A resposta de Sam veio na forma de um balançar de cabeça, em negativa.
— Tudo bem, Cas. Vamos combinar uma coisa: você pode dormir na minha cama, mas não mexa mais nas minhas tralhas, ok? Não pegue a porra das minhas roupas sem pedir. — Dean observou como suas calças ficavam mais apertadas no quadril de Castiel, e não deixou de reparar em como ficava justa na parte de trás, na região do traseiro, antes que o anjo se sentasse ao lado de Sam. Mergulhado em observações, o loiro ergueu uma das sobrancelhas, em seguida torceu um pouco o nariz com ar de desdém, voltando a ler o jornal em seguida.
— Prometo devolve-las limpas, Dean. Não vou deixar meu cheiro nelas. Apesar de que agora eu estou com seu cheiro em mim por toda parte. Eu dormi com seus lençóis, e agora suas roupas... — Castiel inclinava a cabeça para cheirar as mangas da camisa enquanto falava e Dean o observava com o garfo parado a meio caminho da boca, parecendo estar tentando não pensar em bobagens enquanto ouvia Castiel se justificar. Sam, mais uma vez, tentava disfarçar suas risadinhas debochadas.
— Não, Cas, não se preocupe — Dean murmurou, passando a língua pelos lábios para retirar o gosto da comida e voltar à realidade. Tomou o ar com um suspiro profundo e voltou a olhar o jornal.

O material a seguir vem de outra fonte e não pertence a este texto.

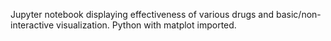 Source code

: Jupyter notebook displaying effectiveness of various drugs and basic/non-interactive visualization. Python with matplot imported. 
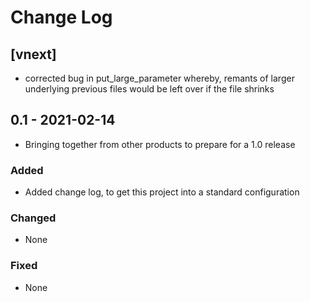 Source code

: # Change Log

## [vnext] 

- corrected bug in put\_large\_parameter whereby, remants of larger underlying previous files would be left
  over if the file shrinks
 
## 0.1 - 2021-02-14
 
- Bringing together from other products to prepare for a 1.0 release

### Added

- Added change log, to get this project into a standard configuration
 
### Changed

- None
 
### Fixed

- None
 
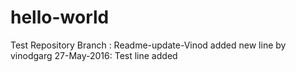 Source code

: # hello-world
Test Repository
Branch : Readme-update-Vinod
added new line by vinodgarg
27-May-2016: Test line added
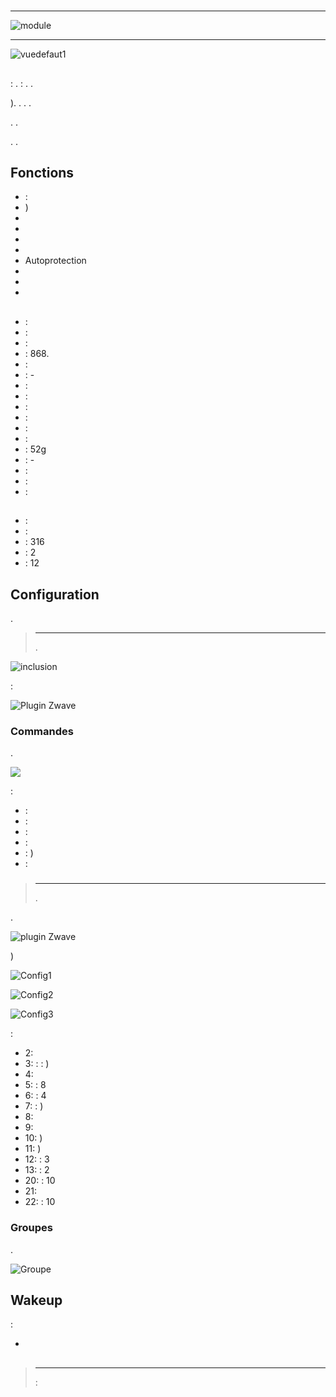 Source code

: # 

****

![module](images/philio.pst02a/module.jpg)

****

![vuedefaut1](images/philio.pst02a/vuedefaut1.jpg)

## 

 : .  : . .

). . . .

. .

. .

## Fonctions

-   : 
-   )
-   
-   
-   
-   
-   Autoprotection
-   
-   
-   

## 

-    : 
-    : 
-    : 
-    : 868.
-    : 
-    : -
-    : 
-    : 
-    : 
-    :
  -    : 
  -    : 
-    : 52g
-    : -
-    : 
-    : 
-    : 

## 

-    : 
-    : 
-    : 316
-    : 2
-    : 12

## Configuration

 [](https://doc.jeedom.com/es_ES/plugins/automation%20protocol/openzwave/).

> ****
>
> .

![inclusion](images/philio.pst02a/inclusion.jpg)

 :

![Plugin Zwave](images/philio.pst02a/information.jpg)

### Commandes

.

![](images/philio.pst02a/commandes.jpg)

 :

-    : 
-    : 
-    : 
-    : 
-    : )
-    : 

### 

> ****
>
> .

.

![ plugin Zwave](images/plugin/bouton_configuration.jpg)

)

![Config1](images/philio.pst02a/config1.jpg)

![Config2](images/philio.pst02a/config2.jpg)

![Config3](images/philio.pst02a/config3.jpg)

 :

-   2: 
-   3:  : : )
-   4: 
-   5:  : 8
-   6:  : 4
-   7:  : )
-   8: 
-   9: 
-   10: )
-   11: )
-   12:  : 3
-   13:  : 2
-   20:  : 10
-   21: 
-   22:  : 10

### Groupes

.

![Groupe](images/philio.pst02a/groupe.jpg)

## Wakeup

 :

-   

## 

> ****
>
>  : 
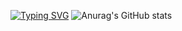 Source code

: [![Typing SVG](https://readme-typing-svg.herokuapp.com?color=%66ff00&lines=Computer+science+student)](https://git.io/typing-svg)
![Anurag's GitHub stats](https://github-readme-stats.vercel.app/api?username=MrZyablik&show_icons=true&theme=merko)
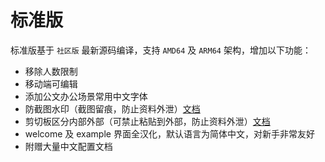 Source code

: # 标准版

标准版基于 `社区版` 最新源码编译，支持 `AMD64` 及 `ARM64` 架构，增加以下功能：

<FeedsAds />

- 移除人数限制
- 移动端可编辑
- 添加公文办公场景常用中文字体
- 防截图水印（截图留痕，防止资料外泄）[文档](../feature/watermark.md)  
- 剪切板区分内部外部（可禁止粘贴到外部，防止资料外泄）[文档](../feature/copyout.md)      
- welcome 及 example 界面全汉化，默认语言为简体中文，对新手非常友好
- 附赠大量中文配置文档
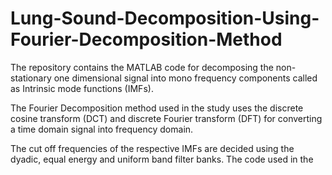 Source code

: # Lung-Sound-Decomposition-Using-Fourier-Decomposition-Method
The repository contains the MATLAB code for decomposing the non-stationary one dimensional signal into
mono frequency components called as Intrinsic mode functions (IMFs).

The Fourier Decomposition method used in the study uses the discrete cosine transform (DCT) and discrete Fourier transform (DFT)
for converting a time domain signal into frequency domain.

The cut off frequencies of the respective IMFs are decided using the dyadic, equal energy and uniform band filter banks.
The code used in the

Castiel e Dean estavam combinando os termos da permanência do anjo no quarto do loiro e o que era ou não permitido usar, tocar e olhar. Dean insistia em sua privacidade e chegou ao ponto de dizer a Castiel que o expulsaria de seu quarto caso o anjo olhasse sua coleção de revistas pornô. Estavam tão concentrados na conversa que Sam conseguiu se levantar, lavou sua caneca, guardou no armário e deixou a cozinha sem que eles percebessem. Ele pegou o notebook e foi se acomodar no mesmo sofá onde tinha passado a noite.
Começou pelos sites de notícias policiais da cidade mencionada no jornal, onde as mortes de quatro homens era destaque. Corpos sem sangue, corações arrancados, vítimas de idade, classe social e raça diferentes. Em comum havia apenas o gênero masculino. Com toda certeza aquele era um caso para os Winchesters investigarem. Complicado seria convencer Castiel a permanecer no bunker, e para sua própria segurança era o mais recomendado, devidas as circunstancias em que o anjo se encontrava.
Uma olhada rápida em sites de relacionamento e redes sociais e os perfis das vítimas já se delineavam: um homem de 35 anos, branco, casado, perfeito cidadão suburbano; um jovem universitário de classe média, negro, status nas redes sociais: solteiro, em busca de um amor; um bem sucedido artista plástico, assumidamente gay, com idade em torno dos 50 anos, casado; um latino, 30 anos, recém-divorciado em busca de diversão e sexo casual, provavelmente com problemas com a Imigração.
— Ei, Dean! Acho que nós temos trabalho a fazer! — Sam falou alto o bastante para ser ouvido na cozinha pelo irmão. Pouco depois Dean já estava na sala, anotando alguns dados sobre o caso num papel. Ele e Sam sairiam para uma caçada nas imediações e teriam, finalmente, um pouco de ação.